Jackson v. State

509 S.W.2d 570 | Tex. Crim. App. | 1974

OPINION

CHADICK, Commissioner.

This is a robbery by assault case. Appellant plead not guilty to the indictment herein and in a jury trial was found guilty, and punishment of thirty-five years’ confinement in the Texas Department of Corrections was imposed.

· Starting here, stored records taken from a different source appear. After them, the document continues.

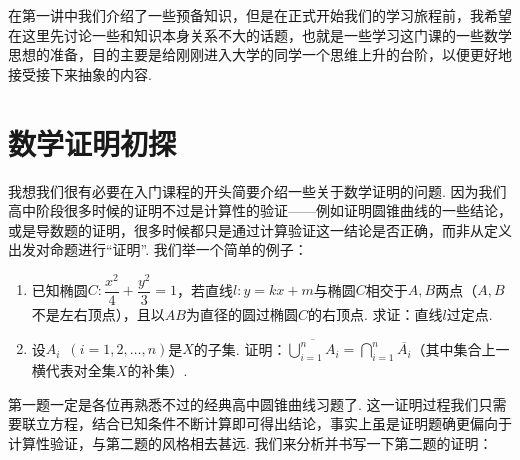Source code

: \newcommand{\suc}{\operatorname{suc}}

在第一讲中我们介绍了一些预备知识，但是在正式开始我们的学习旅程前，我希望在这里先讨论一些和知识本身关系不大的话题，也就是一些学习这门课的一些数学思想的准备，目的主要是给刚刚进入大学的同学一个思维上升的台阶，以便更好地接受接下来抽象的内容.

\section{数学证明初探}

我想我们很有必要在入门课程的开头简要介绍一些关于数学证明的问题. 因为我们高中阶段很多时候的证明不过是计算性的验证——例如证明圆锥曲线的一些结论，或是导数题的证明，很多时候都只是通过计算验证这一结论是否正确，而非从定义出发对命题进行``证明''. 我们举一个简单的例子：

\begin{example}
    \begin{enumerate}
        \item 已知椭圆$C:\dfrac{x^2}{4}+\dfrac{y^2}{3}=1$，若直线$l:y=kx+m$与椭圆$C$相交于$A,B$两点（$A,B$不是左右顶点），且以$AB$为直径的圆过椭圆$C$的右顶点. 求证：直线$l$过定点.

        \item 设$A_i\enspace(i=1,2,\ldots,n)$是$X$的子集. 证明：$\overline{\displaystyle\bigcup_{i=1}^nA_i}=\displaystyle\bigcap_{i=1}^n\overline{A_i}$（其中集合上一横代表对全集$X$的补集）.
    \end{enumerate}
\end{example}

第一题一定是各位再熟悉不过的经典高中圆锥曲线习题了. 这一证明过程我们只需要联立方程，结合已知条件不断计算即可得出结论，事实上虽是证明题确更偏向于计算性验证，与第二题的风格相去甚远. 我们来分析并书写一下第二题的证明：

In the punishment phase of the trial, the operator of a foster home for retarded children testified that she had custody of the appellant from the time he was three years of age until he went into the army in 1967. The appellant, twenty-three years of age at the time of trial in February, 1973, completed the tenth or eleventh grade before dropping out of school. Excepting the period of military duty, the foster mother was in weekly touch with the appellant, either in person or by telephone. Touching appellant’s mental conditions, she testified:

“Q (By Defense Counsel) Okay. Mrs. Daniel, when he was in high school — did Donald begin having problems when he was in high school?
“A Yes, Donald Ray began to have it. Seemed like he began to worry. When I would ask him about it he would say, ‘Well, like I can’t keep up with the class’, and Donald Ray would have, I don’t know, some kind of staring spells. Then he would have terrible headaches, which I think he still have.
“Q (By Prosecuting Counsel) Now, let me ask you this, Mrs. Daniel: Are you telling this lady and gentlemen of the jury, are you telling them that Donald Ray Jackson has a severe mental problem or is mentally retarded ?
“A No, I’m not telling them that.
“Q So, you’re not contending or saying, trying to tell the jury that he has got a mental problem ?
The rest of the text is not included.